I guess we'll just have to see what happens when they figure out how to put the Product Key back into Windows... if it still doesn't work then we'll move on Linux.


----------



## gemmmma (Oct 15, 2011)

Ok i got into safe mode and was able to copy all of my documents etc. Now how do i get my windows revalidated/ enter my product key?


----------



## aciid (Jul 18, 2008)

Hi gemmmma,

You can either phone their activation phoneline here.

Or you can go through the activation, and just choose "Activate by phone.." option. You will then be given a phone number to call. When dialing this number you can either chose to go with the automated service, or to speak with an advisor. You can read more on this in this KB-article.


----------



## greenbrucelee (Apr 24, 2007)

one question I have is

did you activate windows when you first got it?


----------



## brobarapas (Sep 26, 2009)

You wont be able to activate windows if the files are missing,Your best option is the recovery partition or a 32bit disc,It will do you no good phoning Microsoft,You will still need the file on your system to input the key they give you.


----------



## aciid (Jul 18, 2008)

brobarapas said:


> You wont be able to activate windows if the files are missing,Your best option is the recovery partition or a 32bit disc,It will do you no good phoning Microsoft,You will still need the file on your system to input the key they give you.


I see nothing in this thread claiming any files are missing, or am i overlooking something here? If it simply says it can't be activated, he should phone up Microsoft.


----------



## greenbrucelee (Apr 24, 2007)

my questions was just related to the original instal and if he activated within the 30 days.
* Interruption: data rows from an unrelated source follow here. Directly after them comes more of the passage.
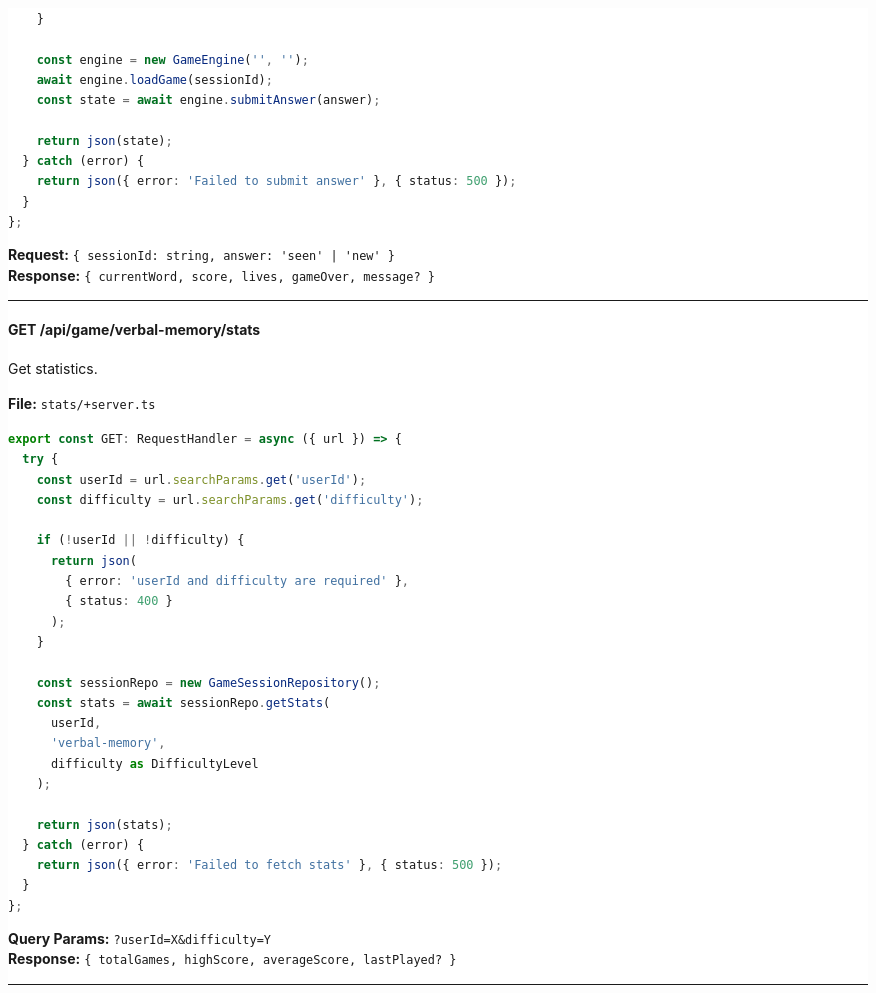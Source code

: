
```typescript
    }
    
    const engine = new GameEngine('', '');
    await engine.loadGame(sessionId);
    const state = await engine.submitAnswer(answer);
    
    return json(state);
  } catch (error) {
    return json({ error: 'Failed to submit answer' }, { status: 500 });
  }
};
```

**Request:** `{ sessionId: string, answer: 'seen' | 'new' }`  
**Response:** `{ currentWord, score, lives, gameOver, message? }`

---

#### GET /api/game/verbal-memory/stats

Get statistics.

**File:** `stats/+server.ts`

```typescript
export const GET: RequestHandler = async ({ url }) => {
  try {
    const userId = url.searchParams.get('userId');
    const difficulty = url.searchParams.get('difficulty');
    
    if (!userId || !difficulty) {
      return json(
        { error: 'userId and difficulty are required' },
        { status: 400 }
      );
    }
    
    const sessionRepo = new GameSessionRepository();
    const stats = await sessionRepo.getStats(
      userId,
      'verbal-memory',
      difficulty as DifficultyLevel
    );
    
    return json(stats);
  } catch (error) {
    return json({ error: 'Failed to fetch stats' }, { status: 500 });
  }
};
```

**Query Params:** `?userId=X&difficulty=Y`  
**Response:** `{ totalGames, highScore, averageScore, lastPlayed? }`

---
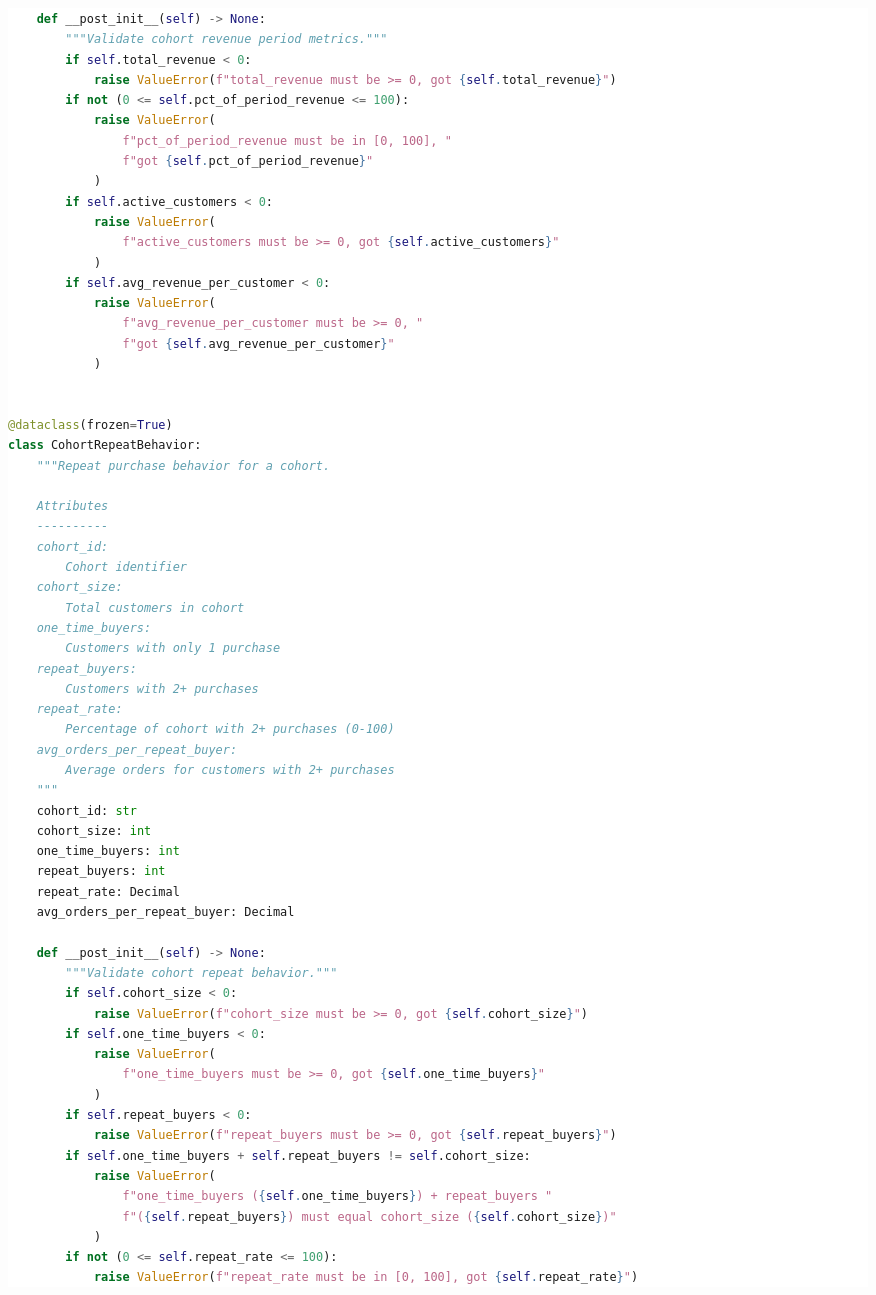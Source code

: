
 ```python
    def __post_init__(self) -> None:
        """Validate cohort revenue period metrics."""
        if self.total_revenue < 0:
            raise ValueError(f"total_revenue must be >= 0, got {self.total_revenue}")
        if not (0 <= self.pct_of_period_revenue <= 100):
            raise ValueError(
                f"pct_of_period_revenue must be in [0, 100], "
                f"got {self.pct_of_period_revenue}"
            )
        if self.active_customers < 0:
            raise ValueError(
                f"active_customers must be >= 0, got {self.active_customers}"
            )
        if self.avg_revenue_per_customer < 0:
            raise ValueError(
                f"avg_revenue_per_customer must be >= 0, "
                f"got {self.avg_revenue_per_customer}"
            )


@dataclass(frozen=True)
class CohortRepeatBehavior:
    """Repeat purchase behavior for a cohort.

    Attributes
    ----------
    cohort_id:
        Cohort identifier
    cohort_size:
        Total customers in cohort
    one_time_buyers:
        Customers with only 1 purchase
    repeat_buyers:
        Customers with 2+ purchases
    repeat_rate:
        Percentage of cohort with 2+ purchases (0-100)
    avg_orders_per_repeat_buyer:
        Average orders for customers with 2+ purchases
    """
    cohort_id: str
    cohort_size: int
    one_time_buyers: int
    repeat_buyers: int
    repeat_rate: Decimal
    avg_orders_per_repeat_buyer: Decimal

    def __post_init__(self) -> None:
        """Validate cohort repeat behavior."""
        if self.cohort_size < 0:
            raise ValueError(f"cohort_size must be >= 0, got {self.cohort_size}")
        if self.one_time_buyers < 0:
            raise ValueError(
                f"one_time_buyers must be >= 0, got {self.one_time_buyers}"
            )
        if self.repeat_buyers < 0:
            raise ValueError(f"repeat_buyers must be >= 0, got {self.repeat_buyers}")
        if self.one_time_buyers + self.repeat_buyers != self.cohort_size:
            raise ValueError(
                f"one_time_buyers ({self.one_time_buyers}) + repeat_buyers "
                f"({self.repeat_buyers}) must equal cohort_size ({self.cohort_size})"
            )
        if not (0 <= self.repeat_rate <= 100):
            raise ValueError(f"repeat_rate must be in [0, 100], got {self.repeat_rate}")
```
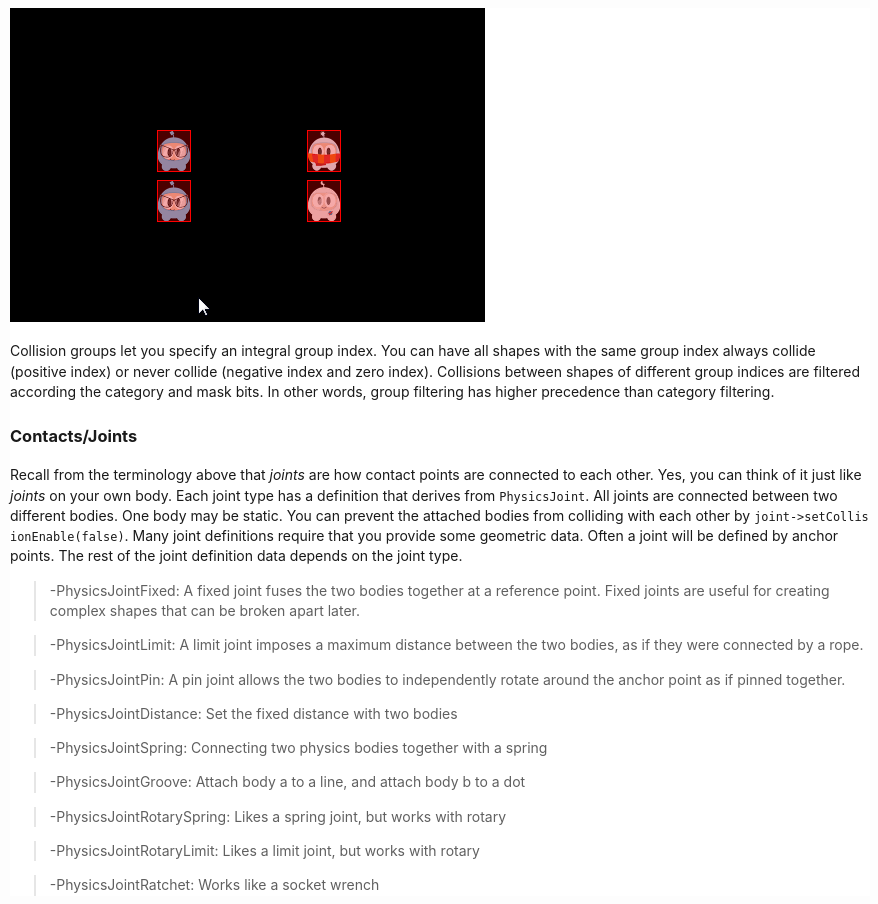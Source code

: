 ![](12-img/CollisionFiltering.gif )

Collision groups let you specify an integral group index. You can have all shapes
with the same group index always collide (positive index) or never collide (negative
index and zero index). Collisions between shapes of different group indices are
filtered according the category and mask bits. In other words, group filtering has
higher precedence than category filtering.

### Contacts/Joints
Recall from the terminology above that _joints_ are how contact points are connected
to each other. Yes, you can think of it just like _joints_ on your own body.
Each joint type has a definition that derives from `PhysicsJoint`. All joints are
connected between two different bodies. One body may be static. You can prevent the
attached bodies from colliding with each other by `joint->setCollisionEnable(false)`.
Many joint definitions require that you provide some geometric data. Often a joint
will be defined by anchor points. The rest of the joint definition data depends
on the joint type.

  >-PhysicsJointFixed: A fixed joint fuses the two bodies together at a reference
 point. Fixed joints are useful for creating complex shapes that can be broken
 apart later.

 >-PhysicsJointLimit: A limit joint imposes a maximum distance between the two
 bodies, as if they were connected by a rope.

 >-PhysicsJointPin: A pin joint allows the two bodies to independently rotate
 around the anchor point as if pinned together.

 >-PhysicsJointDistance: Set the fixed distance with two bodies

 >-PhysicsJointSpring: Connecting two physics bodies together with a spring

 >-PhysicsJointGroove: Attach body a to a line, and attach body b to a dot

 >-PhysicsJointRotarySpring: Likes a spring joint, but works with rotary

 >-PhysicsJointRotaryLimit: Likes a limit joint, but works with rotary

 >-PhysicsJointRatchet: Works like a socket wrench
I saw nothing about missing files


----------



## brobarapas (Sep 26, 2009)

aciid said:


> I see nothing in this thread claiming any files are missing, or am i overlooking something here? If it simply says it can't be activated, he should phone up Microsoft.


Post 7/13


----------



## aciid (Jul 18, 2008)

brobarapas said:


> Post 7/13


Ahh alright, my bad! ray:

You should definately insert the installation DVD and see if the system can repair it automatically, or otherwise just reinstall the whole system.


----------



## brobarapas (Sep 26, 2009)

aciid said:


> Ahh alright, my bad! ray:
> 
> You should definately insert the installation DVD and see if the system can repair it automatically, or otherwise just reinstall the whole system.


We all do it at times:4-


----------



## brobarapas (Sep 26, 2009)

-----


----------



## Rich-M (May 2, 2007)

If you right click My Computer and choose Properties, then scroll down to the bottom of that screen and you will see how to activate or submit a new product code, but I don't think this will fix the issue. Unfortunately you can't call Microsoft as its an oem Windows but you can call Lenovo and give em Hell because they have to fix this issue.
I would reinstall Windows by booting to dvd, not from within Windows and hopefully whatever screw up occurring in the registry will be solved.


----------



## shawnpb (May 30, 2010)

Question is did you buy the laptop brand new with an OEM version of Windows preinstalled or did you buy it from a friend or a pc shop. If so maybe they put in a cracked version of Windows in it illegal copy.


----------



## gemmmma (Oct 15, 2011)

i dont have an installation dvd- can reinstallation be done from the system repair disc


----------



## gemmmma (Oct 15, 2011)

No i bought the computer brand new with it preinstalled- 

i checked on the microsoft website and i think the problem is that the thing rechecks the validation all the time and currently none of my programms are working and this includes any active x software which the website says it uses to check the vaildation

do i reinstall windows to fix the problem? or is there another way to fix it


----------



## shawnpb (May 30, 2010)

I would backup all important files onto another media thumb drive or external HDD. And just reinstall Windows. This will be the easiest way of solving the issue.


----------



## ENCOM OS-12 (May 4, 2011)

NOOO lol heh...

Have you tried entering the product key on the underside of the laptop? Do that first, heh.


----------



## shawnpb (May 30, 2010)

You should have a factory recovery environment partition in your system. During reboot when you see the machine name icon try F11.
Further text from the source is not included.